The wake was fascinating. Cops, were everywhere, a gangster or two, labor union leaders, the owners of the the largest circulation newspaper in New England. More people than I have ever seen at a regular person's wake or funeral. My dad knew a lot of people.
No on tried to jump into my father's casket, which is why no one was shot to death at his wake.
Mary was a little unhappy though. Unhappy with me. My little sister and older brothers were good at "handling the crowds" I guess, so that was going to be their job on the day of the wake. Mary and I just had to pick out the casket a day before the wake. I remember she was smoking a cigarette in the casket presentation room, You could smoke anywhere back then. In a crowded movie theater the ashtray was built right into the arm of the chair, just like on the commercial airliners. You could not get away from cigarette smoke. Looking back, it is odd that I didn't care
I remember my Aunt Fran blowing smoke right into my face as she spoke to me in that soft voice she had, and it seemed, I don't know, almost sexual. Maybe this is why smoke didn't bother me.
They are all dead now, even my sexy smoking aunt. It is just myself and brothers and sisters.
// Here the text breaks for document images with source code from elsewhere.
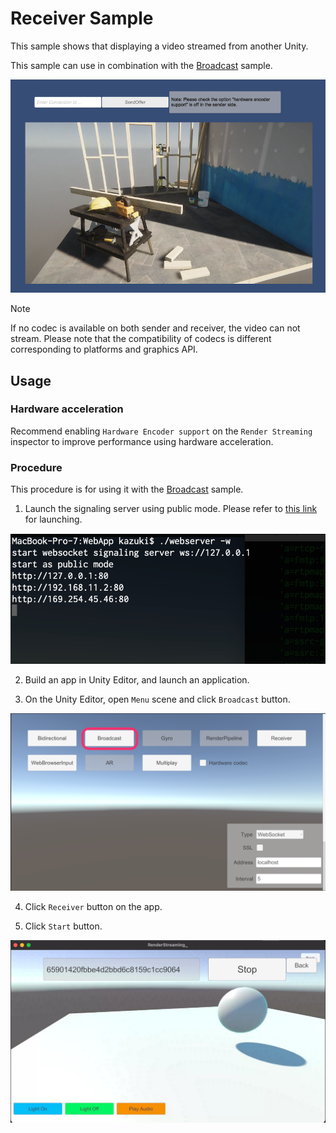 # Receiver Sample

This sample shows that displaying a video streamed from another Unity.

This sample can use in combination with the [Broadcast](sample-broadcast.md) sample.

![ReceiveVideo Sample](images/renderstreaming_receivevideosample.png)

> [!NOTE]
> If no codec is available on both sender and receiver, the video can not stream. Please note that the compatibility of codecs is different corresponding to platforms and graphics API.

## Usage

### Hardware acceleration 

Recommend enabling `Hardware Encoder support` on the `Render Streaming` inspector to improve performance using hardware acceleration.

### Procedure

This procedure is for using it with the [Broadcast](sample-broadcast.md) sample.

1) Launch the signaling server using public mode. Please refer to [this link](webapp.md) for launching.

![Launch web server](images/launch_webserver_public_mode.png)

2) Build an app in Unity Editor, and launch an application.

3) On the Unity Editor, open `Menu` scene and click `Broadcast` button.

![Open Broadcast scene](images/open_broadcast_scene.png)

4) Click `Receiver` button on the app.

6) Click `Start` button.

![Play receiver scene](images/play_sample_receiver.png)

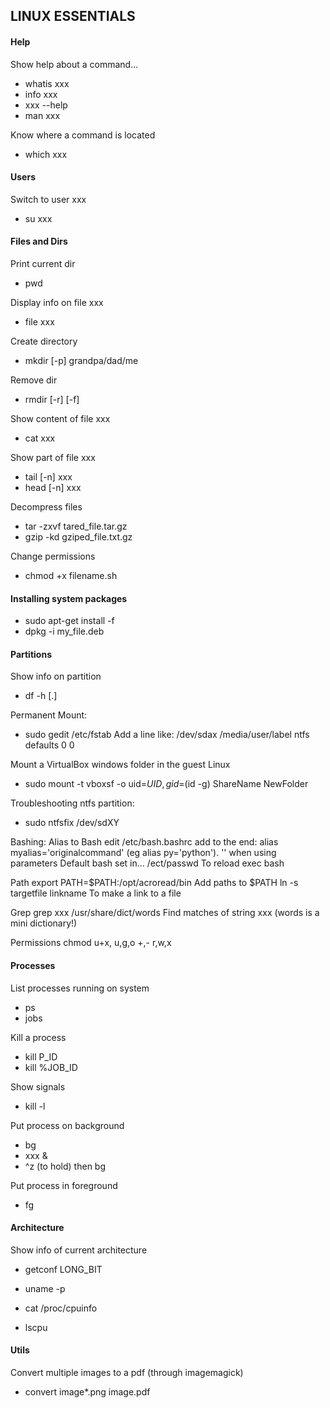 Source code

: ## LINUX ESSENTIALS

#### Help

Show help about a command...
- whatis xxx
- info xxx
- xxx --help
- man xxx

Know where a command is located
- which xxx

#### Users

Switch to user xxx
- su xxx
				
#### Files and Dirs

Print current dir
- pwd

Display info on file xxx
- file xxx

Create directory
- mkdir [-p] grandpa/dad/me

Remove dir
- rmdir [-r] [-f]

Show content of file xxx
- cat xxx

Show part of file xxx
- tail [-n] xxx
- head [-n] xxx

Decompress files
- tar -zxvf tared_file.tar.gz 
- gzip -kd gziped_file.txt.gz
  
Change permissions
- chmod +x filename.sh

#### Installing system packages
	    
- sudo apt-get install -f
- dpkg -i my_file.deb


#### Partitions

Show info on partition
- df -h [.]

Permanent Mount:
- sudo gedit /etc/fstab
Add a line like: /dev/sdax /media/user/label   ntfs  defaults       0  0 
		
Mount a VirtualBox windows folder in the guest Linux
- sudo mount -t vboxsf -o uid=$UID,gid=$(id -g) ShareName NewFolder
		
Troubleshooting ntfs partition:
- sudo ntfsfix /dev/sdXY

Bashing:
	Alias to Bash
		edit /etc/bash.bashrc
			add to the end: alias myalias='originalcommand' (eg alias py='python'). '' when using parameters
	Default bash set in...
		/ect/passwd
	To reload
		exec bash

Path
	export PATH=$PATH:/opt/acroread/bin
		Add paths to $PATH
	ln -s targetfile linkname
		To make a link to a file
		
Grep
	grep xxx /usr/share/dict/words
		Find matches of string xxx (words is a mini dictionary!)
			
Permissions
	chmod u+x, 
		u,g,o +,- r,w,x
		
#### Processes

List processes running on system
- ps
- jobs

Kill a process
- kill P_ID
- kill %JOB_ID

Show signals
- kill -l
	
Put process on background
- bg
- xxx &
- ^z (to hold) then bg

Put process in foreground
- fg

#### Architecture

Show info of current architecture
- getconf LONG_BIT

- uname -p

- cat /proc/cpuinfo

- lscpu

#### Utils

Convert multiple images to a pdf (through imagemagick)
- convert image*.png image.pdf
Incidentally, after my father and mother passed, I no longer attend wakes. I will attend funerals, I will drive to graveyards. I will not go to wakes.
My sister Mary and I have endured a log-running feud over the casket that day. I wanted a dark walnut, conservative casket. But she actually discovered a casket the same color as my father's Cadillac, "That would be what he would want, she said, puffing away on her cigarette. "He loved that car."
I said, "Then why don't we just bury him in the f^^king car. The casket she wanted to place his body in looked like a carnival ride, But I had to admit, the dark walnut box looked like a wealthy giant's cigar humidor
A few years ago, I was on my way down the coast to Florida and I stopped in at Mary's house for a night's sleep, We were having a cup of coffee, when the subject of my father's casket came up. That was a flimsy casket, she said. "Not like the metal one I wanted. I agreed metal lasts longer in the ground than wood. Then she said. "You know, I bet the bugs got to him within a week." I asked her if that was what she was afraid of - bugs. She was.
I told he that people in wood caskets are wrapped in heavy ply plastic from head to toe and it is bug proof. (this was untrue) I said this was done at the funeral home before the casket was taken to the cemetary.She was so relieved, she kissed me. She had been worrying all these years about my father and the bugs. It was almost like my sister believed there was a way to get around the bug part.
Well, actually there is.
Cremation. I told her about my living will, how when my time came it was do-not-reinstate all the way. I don't even want antibiotics. No wake. No funeral. No nothing. Just the crematorium, dump my ashes into the Atlantic and call it a day. I am pretty sure you have to purchase a pine casket from the death merchants though.
My sister, said that ashes in the Atlantic is kind of cliche' don't you think?
I said, "Sure it is but I'll be gone, I won't be embarrassed,
She said, "What about your family though?"